Having no quarto, nor any certainty of the existence of this play before 1610 when Forman was present at the representation of it, we have not the usual means of arriving at the exact time of its composition. That it belongs to the reign of James the First might be inferred from its very subject, a wild and romantic tale found in the fabulous chronicles of the Scottish nation. The reverence also here

offered to the antiquity of the House of Stuart who were fond of deriving themselves from Banquo and Fleance, which, if it could be supported by evidence, would place them, as an ancient race, far in advance of any of the nobility whom King James would find forming his new court at London, was plainly an offering intended especially for the gratification of the King. But the question appears to be put out of doubt, as the commentators have observed, by the vision of the successors to the throne of Scotland ending with,

Some I see,

That two-fold balls and treble sceptres carry.

In respect of the actual year in which the play was written, there is such an accumulation of probable circumstances guiding to 1606, to which year Malone and Chalmers agree in assigning it, that any attempt to remove it from that year would probably be ineffectual. To their probabilities I add another, which arises out of a new, but I believe a just, view of the import of a passage in the third scene of the first act

The Thane of Cawdor lives;

Why do you dress me in borrowed robes ?

or, as it is in the second folio,

Why do you dress me in his borrowed robes ?

This passage has hitherto been taken as merely metaphorical; but it seems to me that the Poet really intended that the robes pertaining to the dignity of Thane of Cawdor, to which Macbeth was just elevated, should be produced on the stage by Rosse and Angus; that in fact the ceremony of investiture should take place upon the stage.
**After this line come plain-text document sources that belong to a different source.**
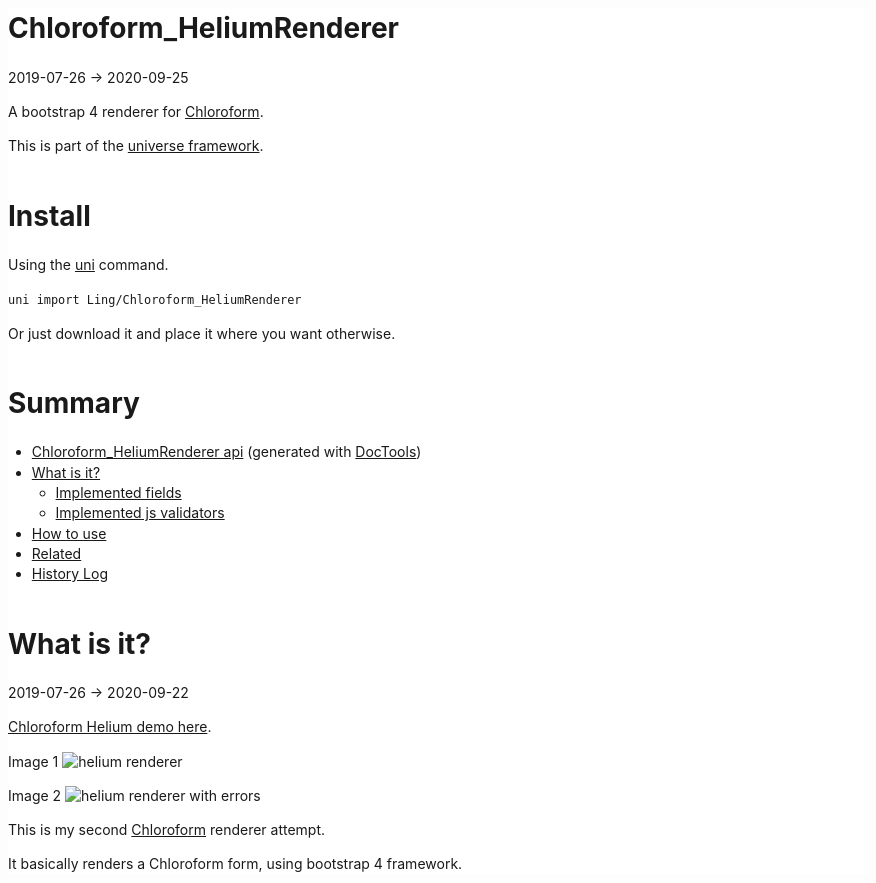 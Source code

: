 Chloroform_HeliumRenderer
===========
2019-07-26 -> 2020-09-25



A bootstrap 4 renderer for [Chloroform](https://github.com/lingtalfi/Chloroform).


This is part of the [universe framework](https://github.com/karayabin/universe-snapshot).







Install
==========
Using the [uni](https://github.com/lingtalfi/universe-naive-importer) command.
```bash
uni import Ling/Chloroform_HeliumRenderer
```

Or just download it and place it where you want otherwise.






Summary
===========
* [Chloroform_HeliumRenderer api](https://github.com/lingtalfi/Chloroform_HeliumRenderer/blob/master/doc/api/Ling/Chloroform_HeliumRenderer.md) (generated with [DocTools](https://github.com/lingtalfi/DocTools))
* [What is it?](#what-is-it)
    * [Implemented fields](#implemented-fields)
    * [Implemented js validators](#implemented-js-validators)
* [How to use](#how-to-use)
* [Related](#related)
* [History Log](#history-log)





What is it?
============
2019-07-26 -> 2020-09-22


[Chloroform Helium demo here](https://lingtalfi.com/universe/Ling/Chloroform_HeliumRenderer/demo).

Image 1
![helium renderer](https://lingtalfi.com/img/universe/Chloroform_HeliumRenderer/Chloroform_HeliumRenderer.png)


Image 2
![helium renderer with errors](https://lingtalfi.com/img/universe/Chloroform_HeliumRenderer/Chloroform_HeliumRenderer_with_errors.png)


This is my second [Chloroform](https://github.com/lingtalfi/Chloroform) renderer attempt.

It basically renders a Chloroform form, using bootstrap 4 framework.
This could not but be agreeable to the spectators. It is at least more in accordance with the turn of the expression, than to suppose that Macbeth spoke thus in mere metaphor.

Now it happened that this ancient ceremony of investiture had lately been gone through by Sir David Murray on his being created Lord Scone. We are told that he "was with the greatest solemnity invested in that honour the 7th of April, 1605, by a special commission, directed to the Earl Dumfermling, the Lord Chancellor, to that effect. The ceremony was in presence of the earls Angus, Sutherland, Marischal, Linlithgow; the lords Fleming, Drummond, and Thirlestane." This particular investiture in a Scottish dignity probably suggested to Shakespeare the idea of introducing the investiture of Macbeth as Thane of Cawdor. The Earl of Angus we see appears both in the play and in the actual performance of the ceremony; and Sir David Murray, it may also be observed, received the dignity under circumstances not very unlike those in which Macbeth acquired the Thanedom of Cawdor. He had a large share in saving the life of the King at the time of the Gowrie conspiracy, and the King gave him for his reward, first, the barony of Ruthven, which had belonged to the Earl of Gowrie, and next the lands of Scone, of which the Earl of Gowrie had been commendator, and had lost them by his treason.

What he hath lost noble Macbeth hath won."

The proximate cause of the selection of the story of Macbeth as a subject for his muse, was in all probability, as has been suggested by the commentators, the use made of it at Oxford in the August of 1605 in the compliments and entertainments provided for the King on his visit to the university.

* See for the facts respecting Murray, The Peerage of England, 8vo. 1779, vol. v. p. 486. For the ceremony of investiture on the creation of nobles, Milles' Catalogue of Honour, p. 32. The practice of investiture, and some other ceremonies formerly used at creations, was first laid aside in 1615, at the creation of Lord Hay, the lawyers being of opinion that the delivery of the patent was all that was requisite. (Camden's Annals of the Reign of James the First, p. 12.)